Hernandez was scheduled to face Punahele Soriano on June 26, 2021, at UFC Fight Night 190. However, Hernandez was pulled from the event due to injury and was replaced by Brendan Allen at UFC Fight Night 192.

Hernandez was scheduled to face Dustin Stoltzfus on December 18, 2021, at UFC Fight Night 199. However, Hernandez withdrew from the event due to undisclosed reasons and was replaced by newcomer Caio Borralho.

Hernandez was scheduled to face Albert Duraev on April 9, 2022, at UFC 273. However, due to a rib injury, Duraev was pull from the event and he was replaced by Dricus du Plessis. Du Plessis was eventually moved to another matchup on the card and Hernandez was instead booked against Josh Fremd. He won the fight via unanimous decision.

Hernandez faced Marc-André Barriault on September 17, 2022 at UFC Fight Night 210. He won the fight via a submission in round three.

Hernandez faced Edmen Shahbazyan on May 20, 2023 at UFC Fight Night 223. He won the fight via technical knockout in round three.

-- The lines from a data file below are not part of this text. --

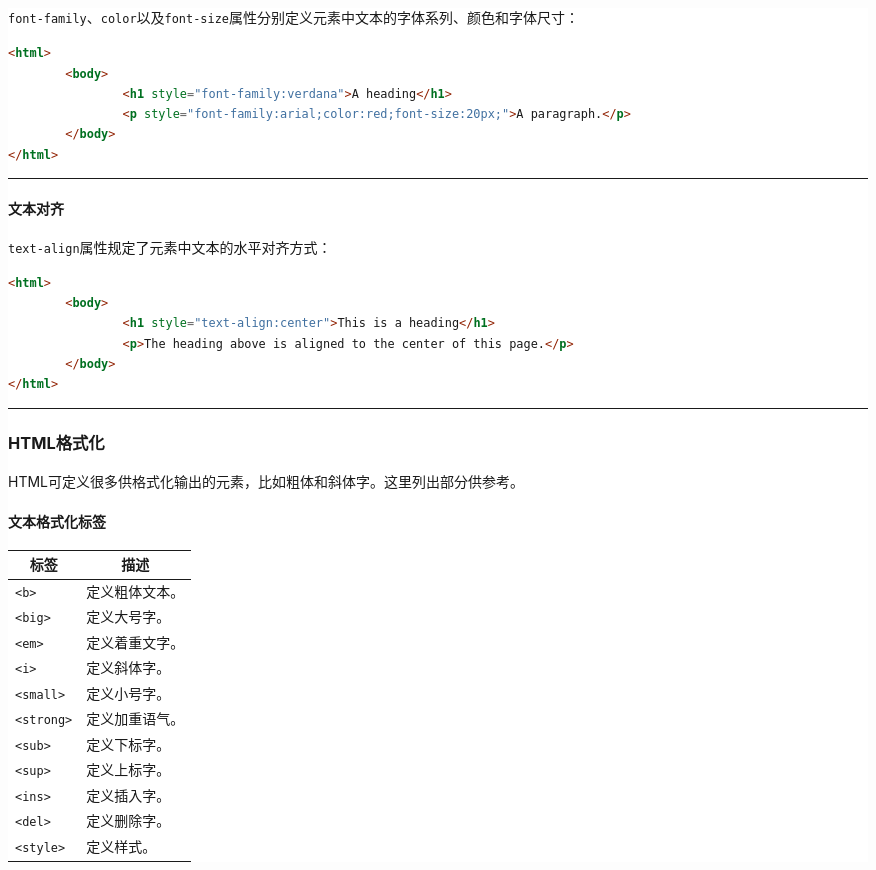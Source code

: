 `font-family`、`color`以及`font-size`属性分别定义元素中文本的字体系列、颜色和字体尺寸：

```html
<html>
		<body>
				<h1 style="font-family:verdana">A heading</h1>
				<p style="font-family:arial;color:red;font-size:20px;">A paragraph.</p>
		</body>
</html>
```

<hr/>

#### 文本对齐

`text-align`属性规定了元素中文本的水平对齐方式：

```html
<html>
		<body>
				<h1 style="text-align:center">This is a heading</h1>
				<p>The heading above is aligned to the center of this page.</p>
		</body>
</html>
```

<hr/>

### HTML格式化

HTML可定义很多供格式化输出的元素，比如粗体和斜体字。这里列出部分供参考。

#### 文本格式化标签

| 标签       | 描述           |
| ---------- | -------------- |
| `<b>`      | 定义粗体文本。 |
| `<big>`    | 定义大号字。   |
| `<em>`     | 定义着重文字。 |
| `<i>`      | 定义斜体字。   |
| `<small>`  | 定义小号字。   |
| `<strong>` | 定义加重语气。 |
| `<sub>`    | 定义下标字。   |
| `<sup>`    | 定义上标字。   |
| `<ins>`    | 定义插入字。   |
| `<del>`    | 定义删除字。   |
| `<style>`  | 定义样式。     |
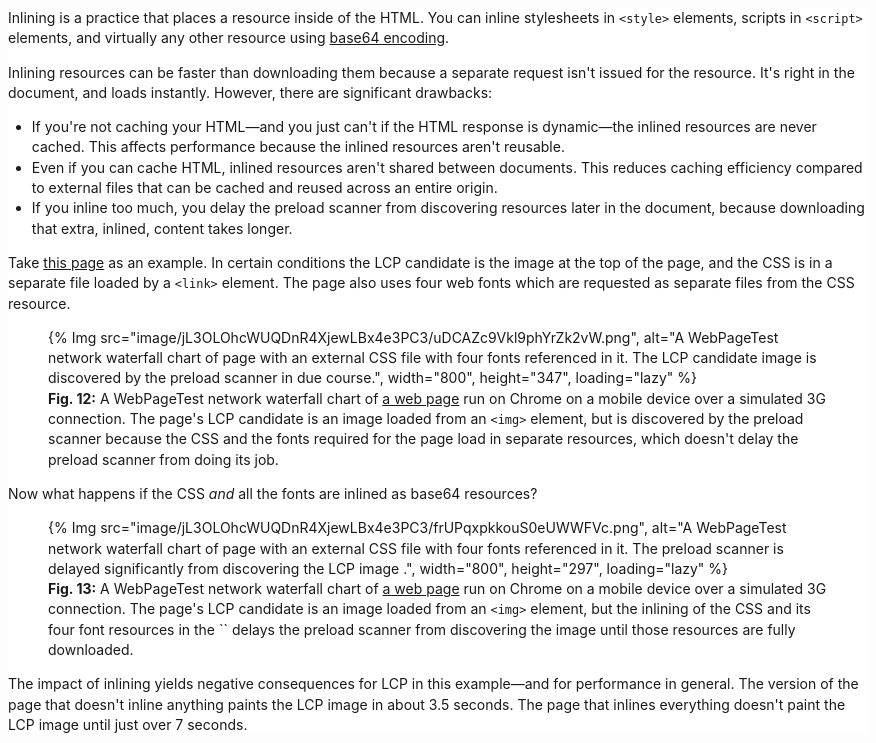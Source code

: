 Inlining is a practice that places a resource inside of the HTML. You can inline stylesheets in `<style>` elements, scripts in `<script>` elements, and virtually any other resource using [base64 encoding](https://developer.mozilla.org/docs/Glossary/Base64).

Inlining resources can be faster than downloading them because a separate request isn't issued for the resource. It's right in the document, and loads instantly. However, there are significant drawbacks:

- If you're not caching your HTML&mdash;and you just can't if the HTML response is dynamic&mdash;the inlined resources are never cached. This affects performance because the inlined resources aren't reusable.
- Even if you can cache HTML, inlined resources aren't shared between documents. This reduces caching efficiency compared to external files that can be cached and reused across an entire origin.
- If you inline too much, you delay the preload scanner from discovering resources later in the document, because downloading that extra, inlined, content takes longer.

Take [this page](https://preload-scanner-fights.glitch.me/inline-nothing.html) as an example. In certain conditions the LCP candidate is the image at the top of the page, and the CSS is in a separate file loaded by a `<link>` element. The page also uses four web fonts which are requested as separate files from the CSS resource.

<figure>
  {% Img src="image/jL3OLOhcWUQDnR4XjewLBx4e3PC3/uDCAZc9Vkl9phYrZk2vW.png", alt="A WebPageTest network waterfall chart of page with an external CSS file with four fonts referenced in it. The LCP candidate image is discovered by the preload scanner in due course.", width="800", height="347", loading="lazy" %}
  <figcaption>
    <strong>Fig. 12:</strong> A WebPageTest network waterfall chart of <a href="https://preload-scanner-fights.glitch.me/inline-nothing.html" rel="noopener">a web page</a> run on Chrome on a mobile device over a simulated 3G connection. The page's LCP candidate is an image loaded from an <code>&lt;img&gt;</code> element, but is discovered by the preload scanner because the CSS and the fonts required for the page load in separate resources, which doesn't delay the preload scanner from doing its job.
  </figcaption>
</figure>

Now what happens if the CSS _and_ all the fonts are inlined as base64 resources?

<figure>
  {% Img src="image/jL3OLOhcWUQDnR4XjewLBx4e3PC3/frUPqxpkkouS0eUWWFVc.png", alt="A WebPageTest network waterfall chart of page with an external CSS file with four fonts referenced in it. The preload scanner is delayed significantly from discovering the LCP image .", width="800", height="297", loading="lazy" %}
  <figcaption>
    <strong>Fig. 13:</strong> A WebPageTest network waterfall chart of <a href="https://preload-scanner-fights.glitch.me/inline-everything.html" rel="noopener">a web page</a> run on Chrome on a mobile device over a simulated 3G connection. The page's LCP candidate is an image loaded from an <code>&lt;img&gt;</code> element, but the inlining of the CSS and its four font resources in the `<head>` delays the preload scanner from discovering the image until those resources are fully downloaded.
  </figcaption>
</figure>

The impact of inlining yields negative consequences for LCP in this example&mdash;and for performance in general. The version of the page that doesn't inline anything paints the LCP image in about 3.5 seconds. The page that inlines everything doesn't paint the LCP image until just over 7 seconds.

Hernandez was scheduled to face Chris Curtis at UFC Fight Night 227 on September 16, 2023. However, Curtis withdrew due to a rib injury and was replaced by Roman Kopylov. In turn, Hernandez pulled out of the bout due to a torn ligament and was replaced by Josh Fremd.

Hernandez was scheduled to face Ikram Aliskerov on February 17, 2024, at UFC 298. However Aliskerov withdrew due to compilations related to illness and was replaced by Roman Kopylov. In a competitive bout, Hernandez won by a rear-naked choke submission in the second round. This fight earned him another Performance of the Night award.

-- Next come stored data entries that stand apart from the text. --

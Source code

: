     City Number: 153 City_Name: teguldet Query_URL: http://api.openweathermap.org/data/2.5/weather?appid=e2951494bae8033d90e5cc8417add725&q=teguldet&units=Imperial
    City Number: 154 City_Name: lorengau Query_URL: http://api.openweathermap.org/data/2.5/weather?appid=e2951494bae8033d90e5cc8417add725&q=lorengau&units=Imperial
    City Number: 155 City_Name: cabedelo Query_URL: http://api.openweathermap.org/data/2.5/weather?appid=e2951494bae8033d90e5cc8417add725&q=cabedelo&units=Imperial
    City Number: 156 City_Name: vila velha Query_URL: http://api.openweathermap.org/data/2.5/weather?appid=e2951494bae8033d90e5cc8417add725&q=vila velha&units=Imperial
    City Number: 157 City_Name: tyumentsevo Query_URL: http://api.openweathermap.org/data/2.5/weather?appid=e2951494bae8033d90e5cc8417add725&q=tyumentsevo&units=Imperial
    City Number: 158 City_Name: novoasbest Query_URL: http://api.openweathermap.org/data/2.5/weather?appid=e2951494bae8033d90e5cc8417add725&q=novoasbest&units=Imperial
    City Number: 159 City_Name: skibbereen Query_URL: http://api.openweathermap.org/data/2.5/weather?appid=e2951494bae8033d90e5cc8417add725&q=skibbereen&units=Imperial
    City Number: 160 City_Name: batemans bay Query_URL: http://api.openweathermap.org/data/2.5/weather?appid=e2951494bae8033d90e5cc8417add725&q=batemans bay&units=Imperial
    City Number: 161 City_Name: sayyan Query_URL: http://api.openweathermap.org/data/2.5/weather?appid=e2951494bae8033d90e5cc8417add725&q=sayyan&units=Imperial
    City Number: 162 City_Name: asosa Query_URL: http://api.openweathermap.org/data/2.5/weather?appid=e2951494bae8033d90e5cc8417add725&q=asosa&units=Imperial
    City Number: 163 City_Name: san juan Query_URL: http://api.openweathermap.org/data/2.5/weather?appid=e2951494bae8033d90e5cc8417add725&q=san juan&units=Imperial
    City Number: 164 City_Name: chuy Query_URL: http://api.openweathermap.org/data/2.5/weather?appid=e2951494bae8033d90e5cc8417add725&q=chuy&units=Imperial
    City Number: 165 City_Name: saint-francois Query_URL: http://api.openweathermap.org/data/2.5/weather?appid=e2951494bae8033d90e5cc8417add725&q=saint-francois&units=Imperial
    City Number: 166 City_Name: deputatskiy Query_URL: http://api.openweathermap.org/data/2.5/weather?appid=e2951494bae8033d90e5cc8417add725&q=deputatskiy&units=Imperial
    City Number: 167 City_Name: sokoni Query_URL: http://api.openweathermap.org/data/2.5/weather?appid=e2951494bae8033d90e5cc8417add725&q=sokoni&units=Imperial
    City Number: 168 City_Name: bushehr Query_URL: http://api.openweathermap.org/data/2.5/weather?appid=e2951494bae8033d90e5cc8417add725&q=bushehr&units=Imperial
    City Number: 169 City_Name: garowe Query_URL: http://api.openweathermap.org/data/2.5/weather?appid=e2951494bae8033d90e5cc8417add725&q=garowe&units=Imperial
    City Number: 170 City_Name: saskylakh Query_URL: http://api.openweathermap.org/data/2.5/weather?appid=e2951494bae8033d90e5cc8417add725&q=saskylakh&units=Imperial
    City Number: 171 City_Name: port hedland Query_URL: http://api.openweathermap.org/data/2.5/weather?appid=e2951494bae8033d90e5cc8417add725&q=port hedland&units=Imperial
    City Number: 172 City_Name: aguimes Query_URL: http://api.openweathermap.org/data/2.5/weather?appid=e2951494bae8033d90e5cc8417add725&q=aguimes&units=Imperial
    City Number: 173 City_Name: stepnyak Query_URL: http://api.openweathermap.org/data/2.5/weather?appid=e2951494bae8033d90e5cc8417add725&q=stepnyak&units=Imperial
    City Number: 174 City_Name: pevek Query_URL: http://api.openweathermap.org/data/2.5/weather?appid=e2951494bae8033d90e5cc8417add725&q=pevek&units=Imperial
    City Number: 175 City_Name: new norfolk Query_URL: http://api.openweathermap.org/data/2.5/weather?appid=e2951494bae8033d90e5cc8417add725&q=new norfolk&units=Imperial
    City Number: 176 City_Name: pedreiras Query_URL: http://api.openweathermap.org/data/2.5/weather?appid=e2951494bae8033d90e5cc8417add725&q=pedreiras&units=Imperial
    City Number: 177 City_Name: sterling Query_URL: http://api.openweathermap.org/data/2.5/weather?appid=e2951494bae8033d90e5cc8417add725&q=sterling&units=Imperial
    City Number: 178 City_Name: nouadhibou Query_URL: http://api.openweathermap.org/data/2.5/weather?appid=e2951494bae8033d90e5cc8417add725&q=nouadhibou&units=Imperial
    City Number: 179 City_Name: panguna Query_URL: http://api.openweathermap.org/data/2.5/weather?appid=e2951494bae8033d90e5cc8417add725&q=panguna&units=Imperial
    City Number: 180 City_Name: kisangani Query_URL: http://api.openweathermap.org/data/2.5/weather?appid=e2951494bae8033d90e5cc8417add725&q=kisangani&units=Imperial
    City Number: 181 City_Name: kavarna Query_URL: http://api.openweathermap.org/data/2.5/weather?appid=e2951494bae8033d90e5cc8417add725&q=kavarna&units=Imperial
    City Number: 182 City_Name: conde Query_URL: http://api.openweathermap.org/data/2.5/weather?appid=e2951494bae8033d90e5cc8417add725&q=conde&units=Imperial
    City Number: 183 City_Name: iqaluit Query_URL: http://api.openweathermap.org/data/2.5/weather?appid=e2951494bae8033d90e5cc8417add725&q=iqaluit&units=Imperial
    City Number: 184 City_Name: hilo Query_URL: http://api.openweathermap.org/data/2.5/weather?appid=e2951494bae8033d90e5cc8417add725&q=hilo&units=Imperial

Hernandez was scheduled to face Roman Dolidze on June 1, 2024 at UFC 302. However Hernandez was forced out of the bout due to a torn ligament in his hand.

Hernandez was scheduled to face Michel Pereira on September 14, 2024 at UFC 306. However, the bout was rescheduled to October 19, 2024 to serve as the main event at UFC Fight Night 245. Hernandez won the fight by technical knockout as a result of significant control time and ground strikes in the fifth round. This fight earned him another Performance of the Night award.

Hernandez faced former LFA Middleweight Champion Brendan Allen in a rematch on February 22, 2025 at UFC Fight Night 252. He won the fight by unanimous decision.

Hernandez' bout with Roman Dolidze was rescheduled and took place on August 9, 2025 in the main event at UFC on ESPN 72. He won the fight via a rear-naked choke submission in the fourth round. This fight earned him another Performance of the Night award.

Hernandez was scheduled to face former ONE Middleweight and Light Heavyweight World Champion Reinier de Ridder on October 18, 2025 at UFC Fight Night 262. However, Hernandez was forced to withdraw from the bout due to an injury and was replaced by Brendan Allen.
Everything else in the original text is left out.